**EXERCISE PROMPT**
Report every line in the listing below where the string "通制条格" shows up.

++++++

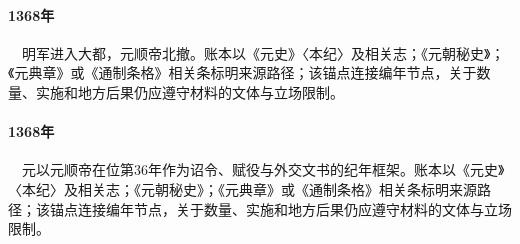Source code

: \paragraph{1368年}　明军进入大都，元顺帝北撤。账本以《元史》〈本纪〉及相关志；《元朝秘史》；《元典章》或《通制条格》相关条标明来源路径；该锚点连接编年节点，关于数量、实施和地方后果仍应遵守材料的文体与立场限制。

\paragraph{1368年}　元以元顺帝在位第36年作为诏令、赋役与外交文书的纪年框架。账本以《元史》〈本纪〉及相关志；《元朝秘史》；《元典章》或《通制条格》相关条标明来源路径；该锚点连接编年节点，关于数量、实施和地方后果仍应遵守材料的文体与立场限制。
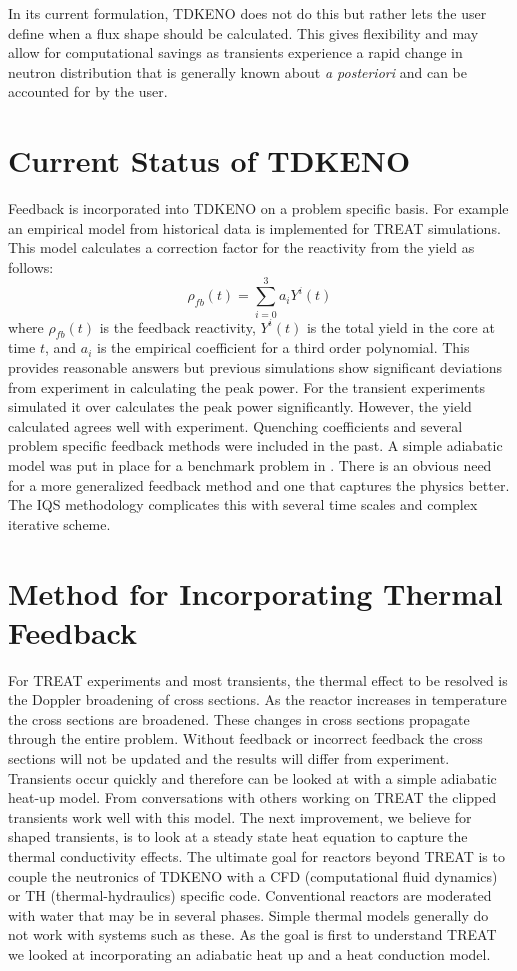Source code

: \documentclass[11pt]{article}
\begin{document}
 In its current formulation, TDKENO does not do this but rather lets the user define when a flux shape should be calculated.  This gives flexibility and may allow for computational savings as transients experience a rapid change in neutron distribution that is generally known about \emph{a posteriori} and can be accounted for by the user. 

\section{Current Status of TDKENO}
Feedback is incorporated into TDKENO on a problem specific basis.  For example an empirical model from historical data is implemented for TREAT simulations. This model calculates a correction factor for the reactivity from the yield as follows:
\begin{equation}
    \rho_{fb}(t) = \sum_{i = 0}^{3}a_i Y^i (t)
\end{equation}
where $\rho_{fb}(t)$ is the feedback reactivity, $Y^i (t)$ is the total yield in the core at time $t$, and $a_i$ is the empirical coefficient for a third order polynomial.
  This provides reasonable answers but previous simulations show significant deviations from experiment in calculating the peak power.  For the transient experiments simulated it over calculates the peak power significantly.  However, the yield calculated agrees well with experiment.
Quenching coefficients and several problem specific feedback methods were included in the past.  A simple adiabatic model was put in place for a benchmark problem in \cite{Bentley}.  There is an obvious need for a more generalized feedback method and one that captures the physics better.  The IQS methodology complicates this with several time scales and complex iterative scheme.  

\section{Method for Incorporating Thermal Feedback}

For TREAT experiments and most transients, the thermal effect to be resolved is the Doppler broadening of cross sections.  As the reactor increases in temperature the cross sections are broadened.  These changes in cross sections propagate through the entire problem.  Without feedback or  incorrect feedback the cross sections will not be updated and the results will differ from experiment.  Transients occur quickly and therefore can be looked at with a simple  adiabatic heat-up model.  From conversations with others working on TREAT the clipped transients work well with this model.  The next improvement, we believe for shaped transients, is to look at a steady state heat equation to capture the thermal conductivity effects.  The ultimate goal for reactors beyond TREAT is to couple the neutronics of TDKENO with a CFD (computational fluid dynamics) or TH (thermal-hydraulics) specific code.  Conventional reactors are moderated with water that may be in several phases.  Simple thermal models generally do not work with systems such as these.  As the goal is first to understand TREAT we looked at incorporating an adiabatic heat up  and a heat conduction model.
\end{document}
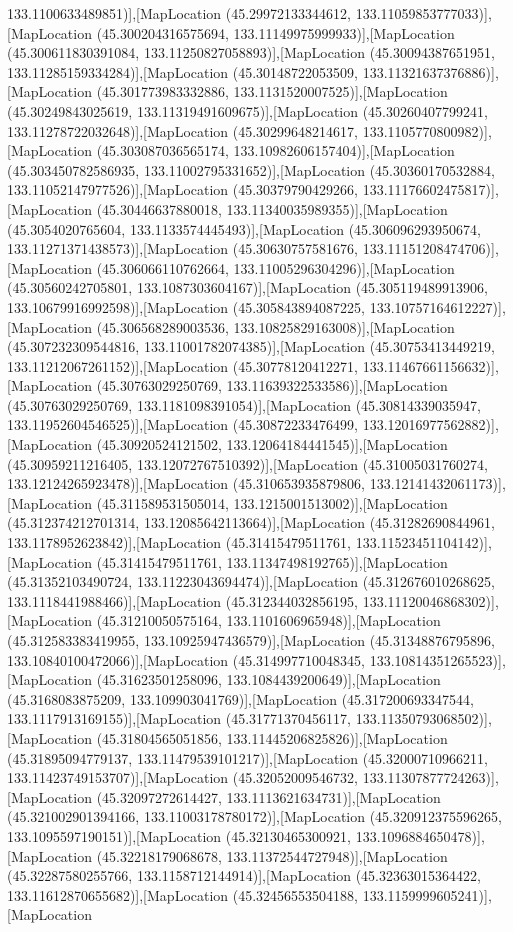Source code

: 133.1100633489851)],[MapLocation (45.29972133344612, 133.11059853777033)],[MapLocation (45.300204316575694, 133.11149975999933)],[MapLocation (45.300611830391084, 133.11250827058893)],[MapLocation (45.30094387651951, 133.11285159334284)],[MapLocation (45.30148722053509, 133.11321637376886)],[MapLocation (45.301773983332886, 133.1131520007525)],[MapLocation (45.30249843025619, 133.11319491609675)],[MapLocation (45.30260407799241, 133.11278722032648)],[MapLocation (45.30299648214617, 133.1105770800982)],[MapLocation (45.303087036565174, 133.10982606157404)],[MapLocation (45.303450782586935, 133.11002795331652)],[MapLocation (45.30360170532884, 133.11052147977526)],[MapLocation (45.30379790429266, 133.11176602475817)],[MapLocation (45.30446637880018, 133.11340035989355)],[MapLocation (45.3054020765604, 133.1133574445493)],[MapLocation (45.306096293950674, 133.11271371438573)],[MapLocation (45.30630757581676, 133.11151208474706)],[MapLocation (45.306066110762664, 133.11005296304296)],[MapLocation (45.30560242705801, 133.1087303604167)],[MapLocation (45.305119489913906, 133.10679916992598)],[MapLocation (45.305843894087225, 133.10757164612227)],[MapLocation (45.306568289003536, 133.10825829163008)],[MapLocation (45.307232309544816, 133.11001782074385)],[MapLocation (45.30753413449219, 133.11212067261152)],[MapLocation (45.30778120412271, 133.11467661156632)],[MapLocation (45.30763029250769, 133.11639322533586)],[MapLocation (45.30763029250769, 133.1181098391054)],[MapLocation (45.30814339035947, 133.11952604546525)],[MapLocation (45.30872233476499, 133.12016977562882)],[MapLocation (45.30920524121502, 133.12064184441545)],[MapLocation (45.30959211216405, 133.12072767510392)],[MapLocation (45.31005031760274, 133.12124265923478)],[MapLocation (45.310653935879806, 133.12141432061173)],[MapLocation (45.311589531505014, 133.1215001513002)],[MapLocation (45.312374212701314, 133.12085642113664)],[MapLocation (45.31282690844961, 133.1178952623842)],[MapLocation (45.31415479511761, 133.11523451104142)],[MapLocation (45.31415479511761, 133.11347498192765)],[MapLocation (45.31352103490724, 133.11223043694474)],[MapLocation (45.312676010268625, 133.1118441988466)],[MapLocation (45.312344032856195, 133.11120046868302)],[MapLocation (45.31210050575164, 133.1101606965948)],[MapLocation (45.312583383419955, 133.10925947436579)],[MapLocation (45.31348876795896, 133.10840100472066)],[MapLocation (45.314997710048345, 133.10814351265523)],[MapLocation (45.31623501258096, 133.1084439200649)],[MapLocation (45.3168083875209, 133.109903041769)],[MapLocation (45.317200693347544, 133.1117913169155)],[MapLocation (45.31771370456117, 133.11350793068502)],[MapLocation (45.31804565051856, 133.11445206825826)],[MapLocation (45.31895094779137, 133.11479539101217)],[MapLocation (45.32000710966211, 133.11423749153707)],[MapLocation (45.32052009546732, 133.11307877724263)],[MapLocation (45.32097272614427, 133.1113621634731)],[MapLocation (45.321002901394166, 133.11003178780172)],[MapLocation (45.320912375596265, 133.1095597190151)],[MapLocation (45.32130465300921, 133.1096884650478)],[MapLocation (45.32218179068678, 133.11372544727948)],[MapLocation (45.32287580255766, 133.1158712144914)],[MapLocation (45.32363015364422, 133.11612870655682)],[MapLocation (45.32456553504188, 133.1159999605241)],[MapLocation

++++++

**EXERCISE RESULT**
: \paragraph{1368年}　明军进入大都，元顺帝北撤。账本以《元史》〈本纪〉及相关志；《元朝秘史》；《元典章》或《通制条格》相关条标明来源路径；该锚点连接编年节点，关于数量、实施和地方后果仍应遵守材料的文体与立场限制。
\paragraph{1368年}　元以元顺帝在位第36年作为诏令、赋役与外交文书的纪年框架。账本以《元史》〈本纪〉及相关志；《元朝秘史》；《元典章》或《通制条格》相关条标明来源路径；该锚点连接编年节点，关于数量、实施和地方后果仍应遵守材料的文体与立场限制。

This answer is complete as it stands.